[Source data]:

=-=-=-=-=

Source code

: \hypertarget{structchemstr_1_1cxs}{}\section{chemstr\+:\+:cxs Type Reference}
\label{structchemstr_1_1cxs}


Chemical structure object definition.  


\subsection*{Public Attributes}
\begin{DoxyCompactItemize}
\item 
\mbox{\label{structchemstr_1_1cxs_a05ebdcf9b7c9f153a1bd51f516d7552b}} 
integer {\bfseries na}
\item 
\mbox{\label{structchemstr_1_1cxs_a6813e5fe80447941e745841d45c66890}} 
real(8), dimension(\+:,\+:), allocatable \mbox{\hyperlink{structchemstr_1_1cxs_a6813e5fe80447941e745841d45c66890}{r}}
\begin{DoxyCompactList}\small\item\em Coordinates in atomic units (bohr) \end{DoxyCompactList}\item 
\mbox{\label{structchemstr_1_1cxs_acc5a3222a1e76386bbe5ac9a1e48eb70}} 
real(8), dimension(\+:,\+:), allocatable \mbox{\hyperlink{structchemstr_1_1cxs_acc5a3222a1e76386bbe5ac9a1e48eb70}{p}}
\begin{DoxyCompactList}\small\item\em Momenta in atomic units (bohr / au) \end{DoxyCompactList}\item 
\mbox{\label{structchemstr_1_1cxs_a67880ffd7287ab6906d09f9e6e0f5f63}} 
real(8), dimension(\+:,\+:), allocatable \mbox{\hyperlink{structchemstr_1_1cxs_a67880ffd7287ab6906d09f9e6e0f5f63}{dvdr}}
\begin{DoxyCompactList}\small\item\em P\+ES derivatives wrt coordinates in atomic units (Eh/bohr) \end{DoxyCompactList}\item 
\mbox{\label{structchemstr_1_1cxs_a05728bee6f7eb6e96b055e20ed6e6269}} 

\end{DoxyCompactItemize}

=-=-=-=-=

In the answer, restate word for word each line from the one with "atomic units (bohr)" through the end of the material above.

\begin{DoxyCompactList}\small\item\em Coordinates in atomic units (bohr) \end{DoxyCompactList}\item 
\mbox{\label{structchemstr_1_1cxs_acc5a3222a1e76386bbe5ac9a1e48eb70}} 
real(8), dimension(\+:,\+:), allocatable \mbox{\hyperlink{structchemstr_1_1cxs_acc5a3222a1e76386bbe5ac9a1e48eb70}{p}}
\begin{DoxyCompactList}\small\item\em Momenta in atomic units (bohr / au) \end{DoxyCompactList}\item 
\mbox{\label{structchemstr_1_1cxs_a67880ffd7287ab6906d09f9e6e0f5f63}} 
real(8), dimension(\+:,\+:), allocatable \mbox{\hyperlink{structchemstr_1_1cxs_a67880ffd7287ab6906d09f9e6e0f5f63}{dvdr}}
\begin{DoxyCompactList}\small\item\em P\+ES derivatives wrt coordinates in atomic units (Eh/bohr) \end{DoxyCompactList}\item 
\mbox{\label{structchemstr_1_1cxs_a05728bee6f7eb6e96b055e20ed6e6269}} 

\end{DoxyCompactItemize}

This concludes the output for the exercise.